Start of SUPPLIED ENTRIES

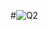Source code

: #![Q2](https://github.com/amnaasim24/OOPSpring2024/assets/142867835/b932fc91-6e0a-49a4-9b72-155e79ca23c1)

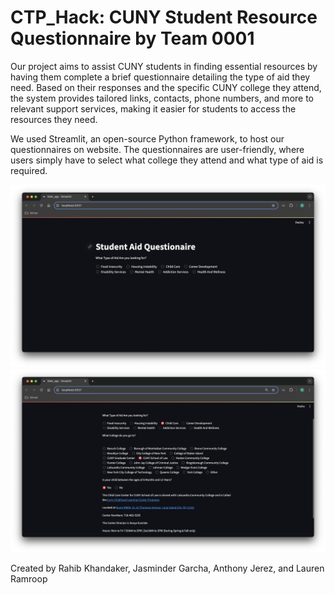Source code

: # CTP_Hack: CUNY Student Resource Questionnaire by Team 0001

Our project aims to assist CUNY students in finding essential resources by having them complete a brief questionnaire detailing the type of aid they need. Based on their responses and the specific CUNY college they attend, the system provides tailored links, contacts, phone numbers, and more to relevant support services, making it easier for students to access the resources they need.

We used Streamlit, an open-source Python framework, to host our questionnaires on website. The questionnaires are user-friendly, where users simply have to select what college they attend and what type of aid is required.

<img src="App Screenshots/ScreenShot 1.png"/> <img src="App Screenshots/ScreenShot 2.png"/> 


Created by Rahib Khandaker, Jasminder Garcha, Anthony Jerez, and Lauren Ramroop
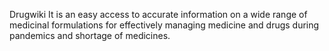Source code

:Drugwiki
It is an easy access to accurate information on a wide range of medicinal formulations for effectively managing medicine and drugs during pandemics and shortage of medicines.
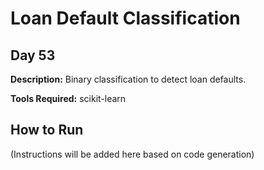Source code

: # Loan Default Classification

## Day 53

**Description:** Binary classification to detect loan defaults.

**Tools Required:** scikit-learn

## How to Run

(Instructions will be added here based on code generation)
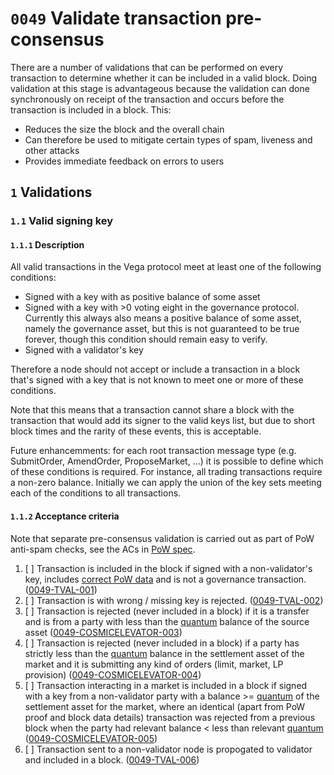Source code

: # `0049` Validate transaction pre-consensus

There are a number of validations that can be performed on every transaction to determine whether it can be included in a valid block. Doing validation at this stage is advantageous because the validation can done synchronously on receipt of the transaction and occurs before the transaction is included in a block. This:

* Reduces the size the block and the overall chain 
* Can therefore be used to mitigate certain types of spam, liveness and other attacks
* Provides immediate feedback on errors to users

## `1` Validations

### `1.1` Valid signing key

#### `1.1.1` Description

All valid transactions in the Vega protocol meet at least one of the following conditions:

* Signed with a key with as positive balance of some asset
* Signed with a key with >0 voting eight in the governance protocol. Currently this always also means a positive balance of some asset, namely the governance asset, but this is not guaranteed to be true forever, though this condition should remain easy to verify.
* Signed with a validator's key

Therefore a node should not accept or include a transaction in a block that's signed with a key that is not known to meet one or more of these conditions.

Note that this means that a transaction cannot share a block with the transaction that would add its signer to the valid keys list, but due to short block times and the rarity of these events, this is acceptable.

Future enhancemments: for each root transaction message type (e.g. SubmitOrder, AmendOrder, ProposeMarket, ...) it is possible to define which of these conditions is required. For instance, all trading transactions require a non-zero balance. Initially we can apply the union of the key sets meeting each of the conditions to all transactions.

#### `1.1.2` Acceptance criteria

Note that separate pre-consensus validation is carried out as part of PoW anti-spam checks, see the ACs in [PoW spec](./0072-SPPW-spam-protection-PoW.md).

1. [ ] Transaction is included in the block if signed with a non-validator's key, includes [correct PoW data](./0072-SPPW-spam-protection-PoW.md) and is not a governance transaction. (<a name="0049-TVAL-001" href="#0049-TVAL-001">0049-TVAL-001</a>)
1. [ ] Transaction is with wrong / missing key is rejected. (<a name="0049-TVAL-002" href="#0049-TVAL-002">0049-TVAL-002</a>)
1. [ ] Transaction is rejected (never included in a block) if it is a transfer and is from a party with less than the [quantum](./0041-TSTK-target_stake.md)  balance of the source asset (<a name="0049-COSMICELEVATOR-003" href="#0049-COSMICELEVATOR-003">0049-COSMICELEVATOR-003</a>)
1. [ ] Transaction is rejected (never included in a block) if a party has strictly less than the [quantum](./0041-TSTK-target_stake.md)  balance in the settlement asset of the market and it is submitting any kind of orders (limit, market, LP provision)  (<a name="0049-COSMICELEVATOR-004" href="#0049-COSMICELEVATOR-004">0049-COSMICELEVATOR-004</a>)
1. [ ] Transaction interacting in a market is included in a block if signed with a key from a non-validator party with a balance >= [quantum](./0041-TSTK-target_stake.md) of the settlement asset for the market, where an identical (apart from PoW proof and block data details) transaction was rejected from a previous block when the party had relevant balance < less than relevant [quantum](./0041-TSTK-target_stake.md) (<a name="0049-COSMICELEVATOR-005" href="#0049-COSMICELEVATOR-005">0049-COSMICELEVATOR-005</a>)
1. [ ] Transaction sent to a non-validator node is propogated to validator and included in a block. (<a name="0049-TVAL-006" href="#0049-TVAL-006">0049-TVAL-006</a>)
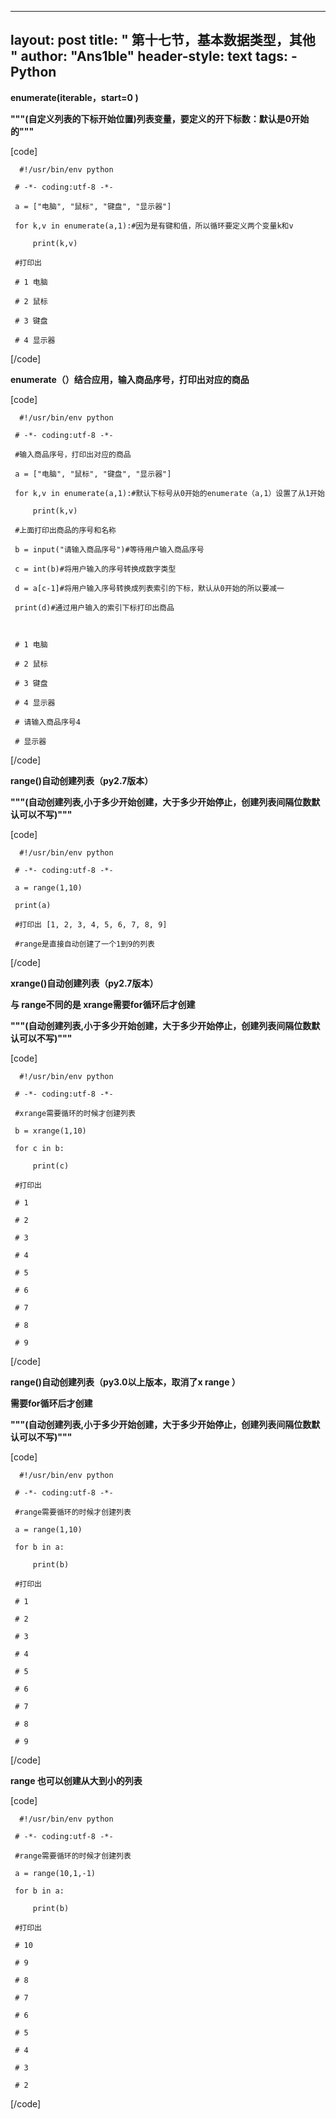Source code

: 
---
layout: post
title: " 第十七节，基本数据类型，其他 "
author: "Ans1ble"
header-style: text
tags:
      - Python
---


**enumerate(iterable，start=0  )**

**"""(自定义列表的下标开始位置)列表变量，要定义的开下标数：默认是0开始的"""**

[code]

      #!/usr/bin/env python
     # -*- coding:utf-8 -*-
     a = ["电脑", "鼠标", "键盘", "显示器"]
     for k,v in enumerate(a,1):#因为是有键和值，所以循环要定义两个变量k和v
         print(k,v)
     #打印出
     # 1 电脑
     # 2 鼠标
     # 3 键盘
     # 4 显示器
[/code]

**enumerate（）结合应用，输入商品序号，打印出对应的商品**

[code]

      #!/usr/bin/env python
     # -*- coding:utf-8 -*-
     #输入商品序号，打印出对应的商品
     a = ["电脑", "鼠标", "键盘", "显示器"]
     for k,v in enumerate(a,1):#默认下标号从0开始的enumerate（a,1）设置了从1开始
         print(k,v)
     #上面打印出商品的序号和名称
     b = input("请输入商品序号")#等待用户输入商品序号
     c = int(b)#将用户输入的序号转换成数字类型
     d = a[c-1]#将用户输入序号转换成列表索引的下标，默认从0开始的所以要减一
     print(d)#通过用户输入的索引下标打印出商品
     
     # 1 电脑
     # 2 鼠标
     # 3 键盘
     # 4 显示器
     # 请输入商品序号4
     # 显示器
[/code]

  **range()自动创建列表（py2.7版本）**

**"""(自动创建列表,小于多少开始创建，大于多少开始停止，创建列表间隔位数默认可以不写)"""**

[code]

      #!/usr/bin/env python
     # -*- coding:utf-8 -*-
     a = range(1,10)
     print(a)
     #打印出 [1, 2, 3, 4, 5, 6, 7, 8, 9]
     #range是直接自动创建了一个1到9的列表
[/code]

**xrange()自动创建列表（py2.7版本）**

**与 **range不同的是 **xrange需要for循环后才创建******

**"""(自动创建列表,小于多少开始创建，大于多少开始停止，创建列表间隔位数默认可以不写)"""**

[code]

      #!/usr/bin/env python
     # -*- coding:utf-8 -*-
     #xrange需要循环的时候才创建列表
     b = xrange(1,10)
     for c in b:
         print(c)
     #打印出
     # 1
     # 2
     # 3
     # 4
     # 5
     # 6
     # 7
     # 8
     # 9
[/code]

  
**range()自动创建列表（py3.0以上版本，取消了x **range** ）**

**需要for循环后才创建**

**"""(自动创建列表,小于多少开始创建，大于多少开始停止，创建列表间隔位数默认可以不写)"""**

[code]

      #!/usr/bin/env python
     # -*- coding:utf-8 -*-
     #range需要循环的时候才创建列表
     a = range(1,10)
     for b in a:
         print(b)
     #打印出
     # 1
     # 2
     # 3
     # 4
     # 5
     # 6
     # 7
     # 8
     # 9
[/code]

**range 也可以创建从大到小的列表**

[code]

      #!/usr/bin/env python
     # -*- coding:utf-8 -*-
     #range需要循环的时候才创建列表
     a = range(10,1,-1)
     for b in a:
         print(b)
     #打印出
     # 10
     # 9
     # 8
     # 7
     # 6
     # 5
     # 4
     # 3
     # 2
[/code]



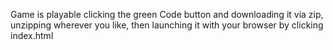 Game is playable clicking the green Code button and downloading it via zip, unzipping wherever you like, then launching it with your browser by clicking index.html
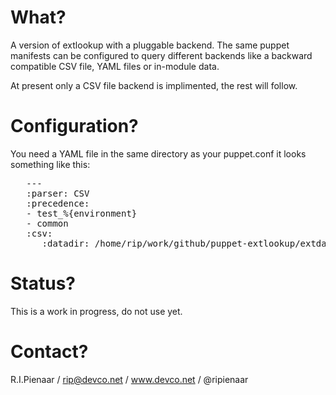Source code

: What?
=====

A version of extlookup with a pluggable backend.  The same
puppet manifests can be configured to query different backends
like a backward compatible CSV file, YAML files or in-module
data.

At present only a CSV file backend is implimented, the rest
will follow.

Configuration?
==============

You need a YAML file in the same directory as your puppet.conf
it looks something like this:

<pre>
   ---
   :parser: CSV
   :precedence:
   - test_%{environment}
   - common
   :csv:
      :datadir: /home/rip/work/github/puppet-extlookup/extdata
</pre>

Status?
=======

This is a work in progress, do not use yet.

Contact?
========

R.I.Pienaar / rip@devco.net / www.devco.net / @ripienaar
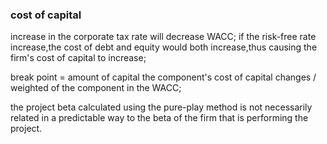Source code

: ### cost of capital

increase in the corporate tax rate will decrease WACC;
if the risk-free rate increase,the cost of debt and equity would both increase,thus causing the firm's cost of capital to increase;

break point = amount of capital the component's cost of capital changes / weighted of the component in the WACC;

the project beta calculated using the pure-play method is not necessarily related in a predictable way to the beta of the firm that is performing the project.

End of SUPPLIED ENTRIES

= GOAL OF THE EXERCISE =
From the entries above, copy exactly the lines starting at the one with "block) if it" and stopping at the one with "d = a[c-1]#将用户输入序号转换成列表索引的下标，默认从0开始的所以要减一", keeping both ends. Drop the pictures.

= OUTPUT OF THE TASK =
1. [ ] Transaction is rejected (never included in a block) if it is a transfer and is from a party with less than the [quantum](./0041-TSTK-target_stake.md)  balance of the source asset (<a name="0049-COSMICELEVATOR-003" href="#0049-COSMICELEVATOR-003">0049-COSMICELEVATOR-003</a>)
1. [ ] Transaction is rejected (never included in a block) if a party has strictly less than the [quantum](./0041-TSTK-target_stake.md)  balance in the settlement asset of the market and it is submitting any kind of orders (limit, market, LP provision)  (<a name="0049-COSMICELEVATOR-004" href="#0049-COSMICELEVATOR-004">0049-COSMICELEVATOR-004</a>)
1. [ ] Transaction interacting in a market is included in a block if signed with a key from a non-validator party with a balance >= [quantum](./0041-TSTK-target_stake.md) of the settlement asset for the market, where an identical (apart from PoW proof and block data details) transaction was rejected from a previous block when the party had relevant balance < less than relevant [quantum](./0041-TSTK-target_stake.md) (<a name="0049-COSMICELEVATOR-005" href="#0049-COSMICELEVATOR-005">0049-COSMICELEVATOR-005</a>)
1. [ ] Transaction sent to a non-validator node is propogated to validator and included in a block. (<a name="0049-TVAL-006" href="#0049-TVAL-006">0049-TVAL-006</a>)
Source code

: 
---
layout: post
title: " 第十七节，基本数据类型，其他 "
author: "Ans1ble"
header-style: text
tags:
      - Python
---


**enumerate(iterable，start=0  )**

**"""(自定义列表的下标开始位置)列表变量，要定义的开下标数：默认是0开始的"""**

[code]

      #!/usr/bin/env python
     # -*- coding:utf-8 -*-
     a = ["电脑", "鼠标", "键盘", "显示器"]
     for k,v in enumerate(a,1):#因为是有键和值，所以循环要定义两个变量k和v
         print(k,v)
     #打印出
     # 1 电脑
     # 2 鼠标
     # 3 键盘
     # 4 显示器
[/code]

**enumerate（）结合应用，输入商品序号，打印出对应的商品**

[code]

      #!/usr/bin/env python
     # -*- coding:utf-8 -*-
     #输入商品序号，打印出对应的商品
     a = ["电脑", "鼠标", "键盘", "显示器"]
     for k,v in enumerate(a,1):#默认下标号从0开始的enumerate（a,1）设置了从1开始
         print(k,v)
     #上面打印出商品的序号和名称
     b = input("请输入商品序号")#等待用户输入商品序号
     c = int(b)#将用户输入的序号转换成数字类型
     d = a[c-1]#将用户输入序号转换成列表索引的下标，默认从0开始的所以要减一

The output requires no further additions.